The articles from Coal City’s Ashamy Store have been transferred from the Joliet Area Historical Society Museum to the Grundy County Historical Museum. These items were given to Joliet by Sharon Asahamy Skaggs and her brother, Roger, because they later lived in Joliet and there was no museum in Coal City.
There are over 165 items ranging from shoehorns and button hooks to bench seats and wash tubs. A new Ashamy Dry Goods and Apparel display was created next to the Baum Store display.

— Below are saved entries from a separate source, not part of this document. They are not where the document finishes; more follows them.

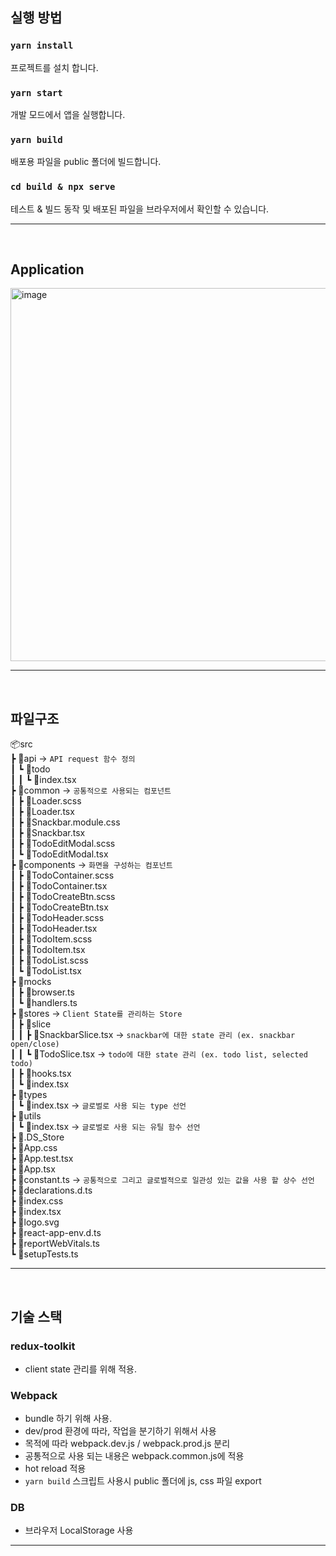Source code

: ## 실행 방법

### `yarn install`

프로젝트를 설치 합니다.

### `yarn start`

개발 모드에서 앱을 실행합니다.

### `yarn build`

배포용 파일을 public 폴더에 빌드합니다.

### `cd build & npx serve`

테스트 & 빌드 동작 및 배포된 파일을 브라우저에서 확인할 수 있습니다.

---

<br/>

## Application 
<img width="597" alt="image" src="https://user-images.githubusercontent.com/35641052/219678055-e0e8a60f-3cfd-4de6-81e6-9f803741d176.png">

---

<br/>

## 파일구조

📦src <br/>
┣ 📂api -> `API request 함수 정의`<br/>
┃ ┗ 📂todo <br/>
┃ ┃ ┗ 📜index.tsx <br/>
┣ 📂common -> `공통적으로 사용되는 컴포넌트`<br/>
┃ ┣ 📜Loader.scss<br/>
┃ ┣ 📜Loader.tsx <br/>
┃ ┣ 📜Snackbar.module.css <br/>
┃ ┣ 📜Snackbar.tsx <br/>
┃ ┣ 📜TodoEditModal.scss <br/>
┃ ┗ 📜TodoEditModal.tsx <br/>
┣ 📂components -> `화면을 구성하는 컴포넌트`<br/>
┃ ┣ 📜TodoContainer.scss <br/>
┃ ┣ 📜TodoContainer.tsx <br/>
┃ ┣ 📜TodoCreateBtn.scss <br/>
┃ ┣ 📜TodoCreateBtn.tsx <br/>
┃ ┣ 📜TodoHeader.scss <br/>
┃ ┣ 📜TodoHeader.tsx <br/>
┃ ┣ 📜TodoItem.scss <br/>
┃ ┣ 📜TodoItem.tsx <br/>
┃ ┣ 📜TodoList.scss <br/>
┃ ┗ 📜TodoList.tsx <br/>
┣ 📂mocks <br/>
┃ ┣ 📜browser.ts <br/>
┃ ┗ 📜handlers.ts <br/>
┣ 📂stores -> `Client State를 관리하는 Store` <br/>
┃ ┣ 📂slice <br/>
┃ ┃ ┣ 📜SnackbarSlice.tsx -> `snackbar에 대한 state 관리 (ex. snackbar open/close)` <br/>
┃ ┃ ┗ 📜TodoSlice.tsx -> `todo에 대한 state 관리 (ex. todo list, selected todo)`<br/>
┃ ┣ 📜hooks.tsx <br/>
┃ ┗ 📜index.tsx <br/>
┣ 📂types <br/>
┃ ┗ 📜index.tsx -> `글로벌로 사용 되는 type 선언`<br/>
┣ 📂utils <br/>
┃ ┗ 📜index.tsx -> `글로벌로 사용 되는 유틸 함수 선언`<br/>
┣ 📜.DS_Store <br/>
┣ 📜App.css <br/>
┣ 📜App.test.tsx <br/>
┣ 📜App.tsx <br/>
┣ 📜constant.ts -> `공통적으로 그리고 글로벌적으로 일관성 있는 값을 사용 할 상수 선언` <br/>
┣ 📜declarations.d.ts <br/>
┣ 📜index.css <br/>
┣ 📜index.tsx <br/>
┣ 📜logo.svg <br/>
┣ 📜react-app-env.d.ts <br/>
┣ 📜reportWebVitals.ts <br/>
┗ 📜setupTests.ts <br/>

---

<br/>

## 기술 스택

### redux-toolkit

- client state 관리를 위해 적용.

### Webpack

- bundle 하기 위해 사용.
- dev/prod 환경에 따라, 작업을 분기하기 위해서 사용
- 목적에 따라 webpack.dev.js / webpack.prod.js 분리
- 공통적으로 사용 되는 내용은 webpack.common.js에 적용
- hot reload 적용
- `yarn build` 스크립트 사용시 public 폴더에 js, css 파일 export

### DB

- 브라우저 LocalStorage 사용
---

The story of the Ashamy Store begins when Nicholas Ashamy came to the U.S. from Lebanon around 1900 when he was 17. He started with a suitcase full of merchandise, walking from farm to farm, selling his wares in the Braidwood and Coal City area. And he did all right, because in 1909 he opened a store at 495 S. Broadway in Coal City. His wife, Lizzie, minded the store, while Nick kept on peddling – with his new horse and buggy. Then, in 1914, Nick moved his business to 105 S. Broadway where it operated until 1981.
Ashamy Store sold moderately priced clothing and footwear for men, women, and children. The Ashamy children helped run the store – Fred, Newt, Adele, and Clara. The youngest son, Roger, became a professor at Lewis University, but he worked in the store on the weekends and then full time after he retired. But as Sharon Ashamy noted, business dropped off every time a new shopping mall opened. So, after six years of working the store together, Roger and Sharon decided it was time to close. On May 8, 2003, Sharon Ashamy decided to give the remaining items from the Ashamy Dry Goods and Apparel Store “to the wonderful, new Joliet Area Historical Museum, and be content in knowing that thousands of people down through the ages will be able to see and learn from these relics of the past.” Later, in April of 2022, the Joliet Area Historical Museum Board of Directors voted to transfer the Ashamy Store collection to the new Grundy County Historical Society Museum. The legacy has now become our proud responsibility.